RECORDS TO PROCESS
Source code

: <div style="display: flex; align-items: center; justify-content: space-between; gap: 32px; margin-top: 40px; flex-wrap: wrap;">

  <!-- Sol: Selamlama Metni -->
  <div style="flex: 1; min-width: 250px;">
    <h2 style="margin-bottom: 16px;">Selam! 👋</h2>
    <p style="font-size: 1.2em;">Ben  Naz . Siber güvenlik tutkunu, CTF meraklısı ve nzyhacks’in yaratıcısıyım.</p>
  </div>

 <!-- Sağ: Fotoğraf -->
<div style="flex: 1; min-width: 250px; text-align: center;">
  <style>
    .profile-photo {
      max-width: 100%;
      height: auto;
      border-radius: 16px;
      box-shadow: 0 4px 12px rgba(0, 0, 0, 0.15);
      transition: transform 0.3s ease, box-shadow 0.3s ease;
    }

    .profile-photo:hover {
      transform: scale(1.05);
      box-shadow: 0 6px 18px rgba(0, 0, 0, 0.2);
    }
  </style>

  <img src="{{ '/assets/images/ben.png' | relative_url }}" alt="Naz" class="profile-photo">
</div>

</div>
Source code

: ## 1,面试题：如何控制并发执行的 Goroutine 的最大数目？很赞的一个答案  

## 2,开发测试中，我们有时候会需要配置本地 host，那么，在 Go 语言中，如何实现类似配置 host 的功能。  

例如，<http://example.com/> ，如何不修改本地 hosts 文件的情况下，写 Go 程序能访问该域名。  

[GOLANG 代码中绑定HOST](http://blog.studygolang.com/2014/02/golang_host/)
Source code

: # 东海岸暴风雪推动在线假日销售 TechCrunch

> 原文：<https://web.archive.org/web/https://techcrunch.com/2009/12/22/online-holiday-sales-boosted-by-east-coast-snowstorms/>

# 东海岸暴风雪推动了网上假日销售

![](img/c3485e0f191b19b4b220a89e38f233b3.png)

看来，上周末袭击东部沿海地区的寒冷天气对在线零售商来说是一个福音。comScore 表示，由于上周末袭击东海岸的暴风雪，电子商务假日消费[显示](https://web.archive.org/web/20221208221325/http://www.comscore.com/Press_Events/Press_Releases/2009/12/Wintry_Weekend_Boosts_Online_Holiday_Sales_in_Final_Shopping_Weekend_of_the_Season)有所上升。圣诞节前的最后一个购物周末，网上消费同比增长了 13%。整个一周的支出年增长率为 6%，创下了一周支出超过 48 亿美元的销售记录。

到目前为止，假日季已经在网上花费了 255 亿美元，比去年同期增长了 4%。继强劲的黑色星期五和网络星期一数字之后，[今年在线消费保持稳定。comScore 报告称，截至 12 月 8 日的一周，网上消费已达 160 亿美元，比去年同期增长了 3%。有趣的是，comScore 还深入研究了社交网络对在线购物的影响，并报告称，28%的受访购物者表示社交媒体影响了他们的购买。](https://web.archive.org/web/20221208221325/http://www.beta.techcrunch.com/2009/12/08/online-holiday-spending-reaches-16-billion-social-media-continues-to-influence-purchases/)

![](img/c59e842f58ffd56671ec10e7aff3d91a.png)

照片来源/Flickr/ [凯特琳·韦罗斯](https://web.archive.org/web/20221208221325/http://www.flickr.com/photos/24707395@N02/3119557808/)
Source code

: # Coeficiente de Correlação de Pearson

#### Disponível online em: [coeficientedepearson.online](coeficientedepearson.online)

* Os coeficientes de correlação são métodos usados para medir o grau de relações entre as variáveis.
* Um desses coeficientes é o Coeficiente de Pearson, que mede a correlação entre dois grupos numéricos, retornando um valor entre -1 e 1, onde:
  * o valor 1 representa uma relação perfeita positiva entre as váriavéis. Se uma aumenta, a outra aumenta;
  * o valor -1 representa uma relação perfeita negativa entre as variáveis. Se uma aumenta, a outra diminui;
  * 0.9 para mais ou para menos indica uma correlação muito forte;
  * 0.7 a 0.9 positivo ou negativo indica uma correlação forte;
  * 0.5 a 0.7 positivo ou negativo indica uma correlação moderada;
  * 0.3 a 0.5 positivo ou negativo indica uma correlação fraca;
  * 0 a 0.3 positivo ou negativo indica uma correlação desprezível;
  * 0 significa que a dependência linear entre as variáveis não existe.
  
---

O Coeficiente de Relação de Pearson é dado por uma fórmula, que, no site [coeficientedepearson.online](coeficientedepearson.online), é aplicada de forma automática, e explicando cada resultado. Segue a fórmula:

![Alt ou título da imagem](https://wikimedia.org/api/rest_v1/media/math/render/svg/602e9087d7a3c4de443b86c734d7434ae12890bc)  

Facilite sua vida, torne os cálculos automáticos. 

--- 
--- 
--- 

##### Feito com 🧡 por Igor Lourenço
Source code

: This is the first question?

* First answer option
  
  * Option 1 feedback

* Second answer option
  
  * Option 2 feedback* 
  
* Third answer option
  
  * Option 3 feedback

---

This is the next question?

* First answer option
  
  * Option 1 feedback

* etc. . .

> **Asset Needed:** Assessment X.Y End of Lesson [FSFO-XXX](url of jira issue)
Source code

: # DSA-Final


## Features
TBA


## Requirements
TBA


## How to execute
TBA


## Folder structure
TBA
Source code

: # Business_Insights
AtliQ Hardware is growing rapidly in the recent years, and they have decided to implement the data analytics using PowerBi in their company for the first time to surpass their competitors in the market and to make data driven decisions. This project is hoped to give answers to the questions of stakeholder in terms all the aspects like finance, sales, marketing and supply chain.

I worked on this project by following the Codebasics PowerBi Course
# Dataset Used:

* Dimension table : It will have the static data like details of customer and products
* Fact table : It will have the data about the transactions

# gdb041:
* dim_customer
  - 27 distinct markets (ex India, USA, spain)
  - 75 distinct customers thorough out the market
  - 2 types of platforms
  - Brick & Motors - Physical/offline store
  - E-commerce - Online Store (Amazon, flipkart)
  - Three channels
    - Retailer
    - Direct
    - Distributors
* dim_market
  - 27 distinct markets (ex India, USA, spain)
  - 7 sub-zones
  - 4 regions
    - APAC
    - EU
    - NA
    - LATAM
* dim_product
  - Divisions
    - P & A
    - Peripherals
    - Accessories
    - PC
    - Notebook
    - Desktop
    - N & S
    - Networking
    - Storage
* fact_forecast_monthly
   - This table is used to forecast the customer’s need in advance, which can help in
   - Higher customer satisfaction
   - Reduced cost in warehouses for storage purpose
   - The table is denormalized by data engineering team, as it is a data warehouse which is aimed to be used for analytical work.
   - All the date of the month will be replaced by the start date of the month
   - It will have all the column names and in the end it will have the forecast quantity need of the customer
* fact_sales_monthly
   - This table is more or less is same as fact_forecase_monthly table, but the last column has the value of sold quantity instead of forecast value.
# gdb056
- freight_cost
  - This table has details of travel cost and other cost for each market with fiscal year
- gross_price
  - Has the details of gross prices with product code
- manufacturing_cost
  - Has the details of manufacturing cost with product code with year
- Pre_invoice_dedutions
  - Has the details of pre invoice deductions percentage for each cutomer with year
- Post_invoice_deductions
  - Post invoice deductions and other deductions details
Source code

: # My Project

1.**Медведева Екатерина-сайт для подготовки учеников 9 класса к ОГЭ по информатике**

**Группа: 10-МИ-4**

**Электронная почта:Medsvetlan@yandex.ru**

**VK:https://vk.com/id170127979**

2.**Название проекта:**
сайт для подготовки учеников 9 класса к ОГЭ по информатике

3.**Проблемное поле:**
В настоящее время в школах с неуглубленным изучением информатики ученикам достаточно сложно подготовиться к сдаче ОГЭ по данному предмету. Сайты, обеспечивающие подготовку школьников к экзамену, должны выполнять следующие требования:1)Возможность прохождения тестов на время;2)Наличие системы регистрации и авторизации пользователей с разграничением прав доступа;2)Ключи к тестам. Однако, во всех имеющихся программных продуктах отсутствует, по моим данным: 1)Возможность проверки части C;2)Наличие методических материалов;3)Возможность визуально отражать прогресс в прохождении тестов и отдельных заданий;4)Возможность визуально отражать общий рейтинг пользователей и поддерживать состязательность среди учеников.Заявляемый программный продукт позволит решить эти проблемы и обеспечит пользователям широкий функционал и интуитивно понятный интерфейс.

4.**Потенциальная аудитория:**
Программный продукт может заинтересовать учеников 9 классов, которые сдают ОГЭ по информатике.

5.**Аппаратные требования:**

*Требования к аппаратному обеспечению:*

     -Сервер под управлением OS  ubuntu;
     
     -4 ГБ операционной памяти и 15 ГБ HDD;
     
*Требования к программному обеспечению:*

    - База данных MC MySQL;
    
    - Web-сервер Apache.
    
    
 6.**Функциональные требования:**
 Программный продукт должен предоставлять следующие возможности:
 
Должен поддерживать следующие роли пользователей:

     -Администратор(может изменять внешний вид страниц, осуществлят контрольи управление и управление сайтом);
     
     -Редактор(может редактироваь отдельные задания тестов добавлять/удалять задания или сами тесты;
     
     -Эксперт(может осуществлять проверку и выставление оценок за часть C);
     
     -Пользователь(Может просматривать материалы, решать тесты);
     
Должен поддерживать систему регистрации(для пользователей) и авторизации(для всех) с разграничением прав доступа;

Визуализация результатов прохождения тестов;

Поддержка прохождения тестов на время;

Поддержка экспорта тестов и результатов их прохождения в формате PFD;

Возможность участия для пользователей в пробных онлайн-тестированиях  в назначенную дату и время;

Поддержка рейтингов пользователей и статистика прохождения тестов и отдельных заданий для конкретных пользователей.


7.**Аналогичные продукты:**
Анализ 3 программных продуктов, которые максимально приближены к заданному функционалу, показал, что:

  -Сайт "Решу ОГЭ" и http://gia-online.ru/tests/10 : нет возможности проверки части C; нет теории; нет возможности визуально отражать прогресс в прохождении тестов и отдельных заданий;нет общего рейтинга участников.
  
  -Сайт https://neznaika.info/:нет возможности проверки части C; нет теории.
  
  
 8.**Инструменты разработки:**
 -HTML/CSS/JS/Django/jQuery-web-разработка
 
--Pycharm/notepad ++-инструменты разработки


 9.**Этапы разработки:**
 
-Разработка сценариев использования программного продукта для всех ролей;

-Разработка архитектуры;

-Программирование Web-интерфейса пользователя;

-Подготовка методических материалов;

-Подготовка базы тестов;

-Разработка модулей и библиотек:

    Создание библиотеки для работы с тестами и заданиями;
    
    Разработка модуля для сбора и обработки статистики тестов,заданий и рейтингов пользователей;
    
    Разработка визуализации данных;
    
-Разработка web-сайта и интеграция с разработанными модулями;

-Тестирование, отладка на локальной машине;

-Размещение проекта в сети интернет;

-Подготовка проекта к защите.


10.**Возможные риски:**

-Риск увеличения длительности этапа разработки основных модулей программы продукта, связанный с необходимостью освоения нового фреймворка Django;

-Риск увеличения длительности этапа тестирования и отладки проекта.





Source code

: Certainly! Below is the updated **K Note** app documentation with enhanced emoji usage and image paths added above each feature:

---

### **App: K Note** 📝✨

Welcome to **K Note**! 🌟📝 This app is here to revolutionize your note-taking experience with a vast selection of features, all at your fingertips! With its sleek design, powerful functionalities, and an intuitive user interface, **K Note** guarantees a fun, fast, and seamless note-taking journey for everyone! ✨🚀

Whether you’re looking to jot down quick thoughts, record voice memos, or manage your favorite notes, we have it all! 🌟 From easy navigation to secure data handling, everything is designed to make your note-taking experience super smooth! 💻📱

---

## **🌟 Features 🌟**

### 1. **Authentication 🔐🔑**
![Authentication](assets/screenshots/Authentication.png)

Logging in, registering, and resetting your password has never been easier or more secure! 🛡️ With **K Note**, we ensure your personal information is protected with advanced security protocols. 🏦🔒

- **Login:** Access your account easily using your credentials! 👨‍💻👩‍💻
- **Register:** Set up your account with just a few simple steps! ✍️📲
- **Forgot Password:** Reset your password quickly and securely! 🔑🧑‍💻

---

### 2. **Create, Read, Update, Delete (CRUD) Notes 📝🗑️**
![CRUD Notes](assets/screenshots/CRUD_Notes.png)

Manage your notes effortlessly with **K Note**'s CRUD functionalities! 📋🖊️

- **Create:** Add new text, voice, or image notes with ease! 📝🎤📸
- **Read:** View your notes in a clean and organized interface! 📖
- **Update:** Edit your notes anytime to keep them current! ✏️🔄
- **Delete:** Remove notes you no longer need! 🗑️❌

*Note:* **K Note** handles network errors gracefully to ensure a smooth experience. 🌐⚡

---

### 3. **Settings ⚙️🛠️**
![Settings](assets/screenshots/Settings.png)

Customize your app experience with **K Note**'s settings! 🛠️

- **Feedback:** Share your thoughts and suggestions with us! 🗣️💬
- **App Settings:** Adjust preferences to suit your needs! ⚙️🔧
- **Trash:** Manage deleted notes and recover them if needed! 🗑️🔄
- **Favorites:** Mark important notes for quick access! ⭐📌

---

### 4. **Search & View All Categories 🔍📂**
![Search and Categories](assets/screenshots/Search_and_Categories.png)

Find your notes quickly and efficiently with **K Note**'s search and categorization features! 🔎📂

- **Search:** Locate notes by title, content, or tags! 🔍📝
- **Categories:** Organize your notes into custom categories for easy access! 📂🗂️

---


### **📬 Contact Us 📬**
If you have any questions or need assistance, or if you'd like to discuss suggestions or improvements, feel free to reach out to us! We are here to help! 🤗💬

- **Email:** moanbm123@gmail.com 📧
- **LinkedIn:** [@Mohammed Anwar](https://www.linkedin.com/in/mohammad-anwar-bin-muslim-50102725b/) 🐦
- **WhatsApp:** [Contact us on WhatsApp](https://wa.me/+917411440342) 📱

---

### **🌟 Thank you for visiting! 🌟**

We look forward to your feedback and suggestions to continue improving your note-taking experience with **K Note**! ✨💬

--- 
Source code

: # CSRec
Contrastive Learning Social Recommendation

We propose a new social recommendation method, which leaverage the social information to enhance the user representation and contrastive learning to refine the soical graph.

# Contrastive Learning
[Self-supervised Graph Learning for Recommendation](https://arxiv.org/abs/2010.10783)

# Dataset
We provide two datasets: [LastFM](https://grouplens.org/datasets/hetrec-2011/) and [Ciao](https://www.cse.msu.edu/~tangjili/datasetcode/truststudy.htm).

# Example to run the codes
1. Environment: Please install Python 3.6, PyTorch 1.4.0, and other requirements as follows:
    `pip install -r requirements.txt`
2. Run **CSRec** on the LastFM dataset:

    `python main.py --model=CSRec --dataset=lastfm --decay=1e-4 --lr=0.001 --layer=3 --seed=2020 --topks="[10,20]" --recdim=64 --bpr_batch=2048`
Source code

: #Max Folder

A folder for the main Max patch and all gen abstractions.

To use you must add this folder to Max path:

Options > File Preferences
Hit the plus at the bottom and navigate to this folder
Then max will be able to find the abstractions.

WHAT YOU ARE ASKED TO DO
Count the lines of the listing above that include the word "interface" and state the total with nothing else.

FINISHED EXERCISE
2